:: Listed records ::
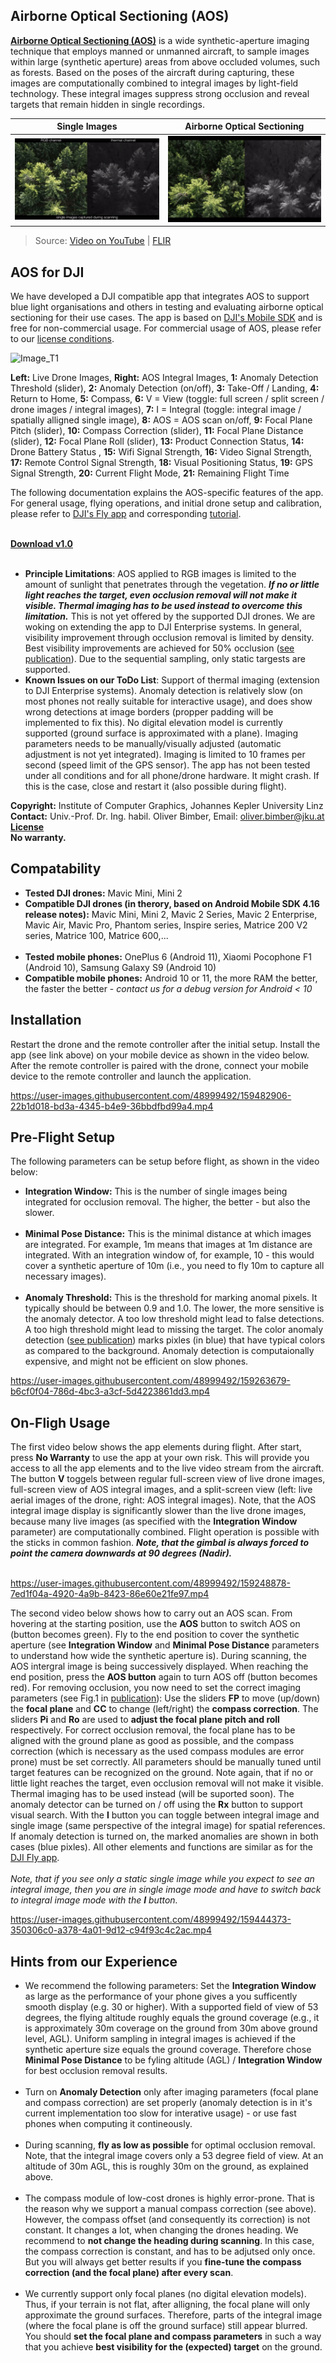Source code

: ## Airborne Optical Sectioning (AOS)

**[Airborne Optical Sectioning (AOS)](https://github.com/JKU-ICG/AOS/)** is a wide synthetic-aperture imaging technique that employs manned or unmanned aircraft, to sample images within large (synthetic aperture) areas from above occluded volumes, such as forests. Based on the poses of the aircraft during capturing, these images are computationally combined to integral images by light-field technology. These integral images suppress strong occlusion and reveal targets that remain hidden in single recordings.<br /> 

Single Images         |  Airborne Optical Sectioning
:-------------------------:|:-------------------------:
![single-images](../img/Nature_single-images.gif) | ![AOS](../img/Nature_aos.gif)

> Source: [Video on YouTube](https://www.youtube.com/watch?v=kyKVQYG-j7U) | [FLIR](https://www.flir.com/discover/cores-components/researchers-develop-search-and-rescue-technology-that-sees-through-forest-with-thermal-imaging/)

## AOS for DJI

We have developed a DJI compatible app that integrates AOS to support blue light organisations and others in testing and evaluating airborne optical sectioning for their use cases. The app is based on [DJI's Mobile SDK](https://developer.dji.com/) and is free for non-commercial usage. For commercial usage of AOS, please refer to our [license conditions](https://github.com/JKU-ICG/AOS/blob/stable_release/LICENSE.txt). <br />


![Image_T1](https://user-images.githubusercontent.com/83944465/159417063-e35c9da6-069f-4a93-bcc6-4bf6c944dac3.png)


**Left:** Live Drone Images,
**Right:** AOS Integral Images,
**1:** Anomaly Detection Threshold (slider),
**2:** Anomaly Detection (on/off),
**3:** Take-Off / Landing,
**4:** Return to Home,
**5:** Compass,
**6:** V = View (toggle: full screen / split screen / drone images / integral images),
**7:** I = Integral (toggle: integral image / spatially alligned single image),
**8:** AOS = AOS scan on/off,
**9:** Focal Plane Pitch (slider),
**10:** Compass Correction (slider),
**11:** Focal Plane Distance (slider),
**12:** Focal Plane Roll (slider),
**13:** Product Connection Status,
**14:** Drone Battery Status ,
**15:** Wifi Signal Strength,
**16:** Video Signal Strength,
**17:** Remote Control Signal Strength,
**18:** Visual Positioning Status,
**19:** GPS Signal Strength,
**20:** Current Flight Mode,
**21:** Remaining Flight Time

The following documentation explains the AOS-specific features of the app. For general usage, flying operations, and initial drone setup and calibration, please refer to [DJI's Fly app](https://www.dji.com/de/dji-fly) and corresponding [tutorial](https://www.youtube.com/watch?v=TF-3CaJG52A).<br /><br />

[**Download v1.0**](https://forms.gle/c21HHTiFpMc3M3U5A)<br /><br />

- **Principle Limitations**: AOS applied to RGB images is limited to the amount of sunlight that penetrates through the vegetation. **_If no or little light reaches the target, even occlusion removal will not make it visible. Thermal imaging has to be used instead to overcome this limitation._** This is not yet offered by the supported DJI drones. We are woking on extending the app to DJI Enterprise systems. In general, visibility improvement through occlusion removal is limited by density. Best visibility improvements are achieved for 50% occlusion ([see publication](https://arxiv.org/abs/1906.06600)). Due to the sequential sampling, only static targests are supported.   
- **Known Issues on our ToDo List**: Support of thermal imaging (extension to DJI Enterprise systems). Anomaly detection is relatively slow (on most phones not really suitable for interactive usage), and does show wrong detections at image borders (propper padding will be implemented to fix this). No digital elevation model is currently supported (ground surface is approximated with a plane). Imaging parameters needs to be manually/visually adjusted (automatic adjustment is not yet integrated). Imaging is limited to 10 frames per second (speed limit of the GPS sensor). The app has not been tested under all conditions and for all phone/drone hardware. It might crash. If this is the case, close and restart it (also possible during flight). <br />

**Copyright:** Institute of Computer Graphics, Johannes Kepler University Linz <br />
**Contact:** Univ.-Prof. Dr. Ing. habil. Oliver Bimber, Email: oliver.bimber@jku.at <br />
**[License](https://github.com/JKU-ICG/AOS/blob/stable_release/LICENSE.txt)**  <br />
**No warranty.**<br />

## Compatability

- **Tested DJI drones:** Mavic Mini, Mini 2 <br />
- **Compatible DJI drones (in therory, based on Android Mobile SDK 4.16 release notes):** Mavic Mini, Mini 2, Mavic 2 Series, Mavic 2 Enterprise, Mavic Air, Mavic Pro, Phantom series, Inspire series, Matrice 200 V2 series, Matrice 100, Matrice 600,... <br /><br />
- **Tested mobile phones:** OnePlus 6 (Android 11), Xiaomi Pocophone F1 (Android 10), Samsung Galaxy S9 (Android 10) <br />
- **Compatible mobile phones:** Android 10 or 11, the more RAM the better, the faster the better - _contact us for a debug version for Android < 10_ <br />

## Installation

Restart the drone and the remote controller after the initial setup. Install the app (see link above) on your mobile device as shown in the video below. After the remote controller is paired with the drone, connect your mobile device to the remote controller and launch the application. 
 <br />
 
 
 









https://user-images.githubusercontent.com/48999492/159482906-22b1d018-bd3a-4345-b4e9-36bbdfbd99a4.mp4







## Pre-Flight Setup

The following parameters can be setup before flight, as shown in the video below:

- **Integration Window:** This is the number of single images being integrated for occlusion removal. The higher, the better - but also the slower.<br /><br />
- **Minimal Pose Distance:** This is the minimal distance at which images are integrated. For example, 1m means that images at 1m distance are integrated. With an integration window of, for example, 10 - this would cover a synthetic aperture of 10m (i.e., you need to fly 10m to capture all necessary images). <br /><br />
- **Anomaly Threshold:** This is the threshold for marking anomal pixels. It typically should be between 0.9 and 1.0. The lower, the more sensitive is the anomaly detector. A too low threshold might lead to false detections. A too high threshold might lead to missing the target. The color anomaly detection ([see publication]( https://arxiv.org/abs/2111.06959 )) marks pixles (in blue) that have typical colors as compared to the background. Anomaly detection is computaionally expensive, and might not be efficient on slow phones.  <br />





https://user-images.githubusercontent.com/48999492/159263679-b6cf0f04-786d-4bc3-a3cf-5d4223861dd3.mp4

## On-Fligh Usage

The first video below shows the app elements during flight. After start, press **No Warranty** to use the app at your own risk. This will provide you access to all the app elements and to the live video stream from the aircraft. The button **V** toggels between regular full-screen view of live drone images, full-screen view of AOS integral images, and a split-screen view (left: live aerial images of the drone, right: AOS integral images). Note, that the AOS integral image display is significantly slower than the live drone images, because many live images (as specified with the **Integration Window** parameter) are computationally combined. Flight operation is possible with the sticks in common fashion. _**Note, that the gimbal is always forced to point the camera downwards at 90 degrees (Nadir).**_ <br />
<br />

https://user-images.githubusercontent.com/48999492/159248878-7ed1f04a-4920-4a9b-8423-86e60e21fe97.mp4


The second video below shows how to carry out an AOS scan. From hovering at the starting position, use the **AOS** button to switch AOS on (button becomes green). Fly to the end position to cover the synthetic aperture (see **Integration Window** and **Minimal Pose Distance** parameters to understand how wide the synthetic aperture is). During scanning, the AOS intergral image is being successively displayed. When reaching the end position, press the **AOS button** again to turn AOS off (button becomes red). For removing occlusion, you now need to set the correct imaging parameters (see Fig.1 in [publication](https://arxiv.org/pdf/2005.04065.pdf)): Use the sliders **FP** to move (up/down) the **focal plane** and **CC** to change (left/right) the **compass correction**. The sliders **Pi** and **Ro** are used to **adjust the focal plane pitch and roll** respectively. For correct occlusion removal, the focal plane has to be aligned with the ground plane as good as possible, and the compass correction (which is necessary as the used compass modules are error prone) must be set correctly. All parameters should be manually tuned until target features can be recognized on the ground. Note again, that if no or little light reaches the target, even occlusion removal will not make it visible. Thermal imaging has to be used instead (will be suported soon). The anomaly detector can be turned on / off using the **Rx** button to support visual search. With the **I** button you can toggle between integral image and single image (same perspective of the integral image) for spatial references. If anomaly detection is turned on, the marked anomalies are shown in both cases (blue pixles). All other elements and functions are similar as for the [DJI Fly app](https://www.youtube.com/watch?v=TF-3CaJG52A).
<br /><br />
_Note, that if you see only a static single image while you expect to see an integral image, then you are in single image mode and have to switch back to integral image mode with the **I** button._








https://user-images.githubusercontent.com/48999492/159444373-350306c0-a378-4a01-9d12-c94f93c4c2ac.mp4






## Hints from our Experience

- We recommend the following parameters: Set the **Integration Window** as large as the performance of your phone gives a you sufficently smooth display (e.g. 30 or higher). With a supported field of view of 53 degrees, the flying altitude roughly equals the ground coverage (e.g., it is approximately 30m coverage on the ground from 30m above ground level, AGL). Uniform sampling in integral images is achieved if the synthetic aperture size equals the ground coverage. Therefore chose **Minimal Pose Distance** to be fyling altitude (AGL) / **Integration Window** for best occlusion removal results.  <br />  <br />
- Turn on **Anomaly Detection** only after imaging parameters (focal plane and compass correction) are set properly (anomaly detection is in it's current implementation too slow for interative usage) - or use fast phones when computing it contineously.   <br />  <br />
- During scanning, **fly as low as possible** for optimal occlusion removal. Note, that the integral image covers only a 53 degree field of view. At an altitude of 30m AGL, this is roughly 30m on the ground, as explained above. <br />  <br />
- The compass module of low-cost drones is highly error-prone. That is the reason why we support a manual compass correction (see above). However, the compass offset (and consequently its correction) is not constant. It changes a lot, when changing the drones heading. We recommend to **not change the heading during scanning**. In this case, the compass correction is constant, and has to be adjutsed only once. But you will always get better results if you **fine-tune the compass correction (and the focal plane) after every scan**.<br />  <br /> 
- We currently support only focal planes (no digital elevation models). Thus, if your terrain is not flat, after alligning, the focal plane will only approximate the ground surfaces. Therefore, parts of the integral image (where the focal plane is off the ground surface) still appear blurred. You should **set the focal plane and compass parameters** in such a way that you achieve **best visibility for the (expected) target** on the ground.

:: What is being asked ::
Go through the entries and copy every line with "large".

:: Reply ::
**[Airborne Optical Sectioning (AOS)](https://github.com/JKU-ICG/AOS/)** is a wide synthetic-aperture imaging technique that employs manned or unmanned aircraft, to sample images within large (synthetic aperture) areas from above occluded volumes, such as forests. Based on the poses of the aircraft during capturing, these images are computationally combined to integral images by light-field technology. These integral images suppress strong occlusion and reveal targets that remain hidden in single recordings.<br /> 
- We recommend the following parameters: Set the **Integration Window** as large as the performance of your phone gives a you sufficently smooth display (e.g. 30 or higher). With a supported field of view of 53 degrees, the flying altitude roughly equals the ground coverage (e.g., it is approximately 30m coverage on the ground from 30m above ground level, AGL). Uniform sampling in integral images is achieved if the synthetic aperture size equals the ground coverage. Therefore chose **Minimal Pose Distance** to be fyling altitude (AGL) / **Integration Window** for best occlusion removal results.  <br />  <br />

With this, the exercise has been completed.